(Stored data entries)
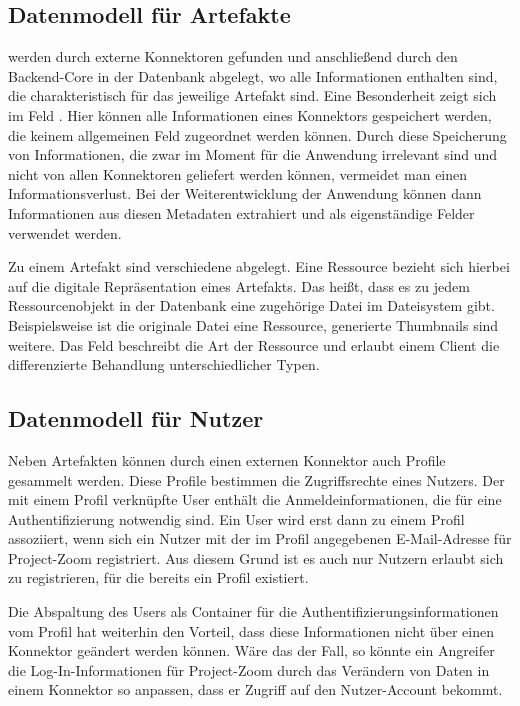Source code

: \subsection{Datenmodell für \gls{Artefakt}e}

 werden durch externe Konnektoren gefunden und anschließend durch den \gls{Backend}-Core in der Datenbank abgelegt, wo alle Informationen enthalten sind, die charakteristisch für das jeweilige \gls{Artefakt} sind. Eine Besonderheit zeigt sich im Feld . Hier können alle Informationen eines Konnektors gespeichert werden, die keinem allgemeinen Feld zugeordnet werden können. Durch diese Speicherung von Informationen, die zwar im Moment für die Anwendung irrelevant sind und nicht von allen Konnektoren geliefert werden können, vermeidet man einen Informationsverlust. Bei der Weiterentwicklung der Anwendung können dann Informationen aus diesen Metadaten extrahiert und als eigenständige Felder verwendet werden. 

Zu einem \gls{Artefakt} sind verschiedene  abgelegt. Eine \gls{Ressource} bezieht sich hierbei auf die digitale Repräsentation eines \gls{Artefakt}s. Das heißt, dass es zu jedem \gls{Ressource}nobjekt in der Datenbank eine zugehörige Datei im Dateisystem gibt. Beispielsweise ist die originale Datei eine \gls{Ressource}, generierte \gls{Thumbnail}s sind weitere. Das Feld  beschreibt die Art der \gls{Ressource} und erlaubt einem Client die differenzierte Behandlung unterschiedlicher Typen.  

\subsection{Datenmodell für Nutzer}

Neben \gls{Artefakt}en können durch einen externen Konnektor auch Profile gesammelt werden. Diese Profile bestimmen die Zugriffsrechte eines Nutzers. Der mit einem Profil verknüpfte User enthält die Anmeldeinformationen, die für eine Authentifizierung notwendig sind. Ein User wird erst dann zu einem Profil assoziiert, wenn sich ein Nutzer mit der im Profil angegebenen E-Mail-Adresse für Project-Zoom registriert. Aus diesem Grund ist es auch nur Nutzern erlaubt sich zu registrieren, für die bereits ein Profil existiert.

Die Abspaltung des Users als Container für die Authentifizierungsinformationen vom Profil hat weiterhin den Vorteil, dass diese Informationen nicht über einen Konnektor geändert werden können. Wäre das der Fall, so könnte ein Angreifer die Log-In-Informationen für Project-Zoom durch das Verändern von Daten in einem Konnektor so anpassen, dass er Zugriff auf den Nutzer-Account bekommt.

> **WHAT NEEDS TO BE DONE**:
Show every line of the records above that contains the word "Zoom".

> **ANSWER FOR THE TASK**:
Neben \gls{Artefakt}en können durch einen externen Konnektor auch Profile gesammelt werden. Diese Profile bestimmen die Zugriffsrechte eines Nutzers. Der mit einem Profil verknüpfte User enthält die Anmeldeinformationen, die für eine Authentifizierung notwendig sind. Ein User wird erst dann zu einem Profil assoziiert, wenn sich ein Nutzer mit der im Profil angegebenen E-Mail-Adresse für Project-Zoom registriert. Aus diesem Grund ist es auch nur Nutzern erlaubt sich zu registrieren, für die bereits ein Profil existiert.
Die Abspaltung des Users als Container für die Authentifizierungsinformationen vom Profil hat weiterhin den Vorteil, dass diese Informationen nicht über einen Konnektor geändert werden können. Wäre das der Fall, so könnte ein Angreifer die Log-In-Informationen für Project-Zoom durch das Verändern von Daten in einem Konnektor so anpassen, dass er Zugriff auf den Nutzer-Account bekommt.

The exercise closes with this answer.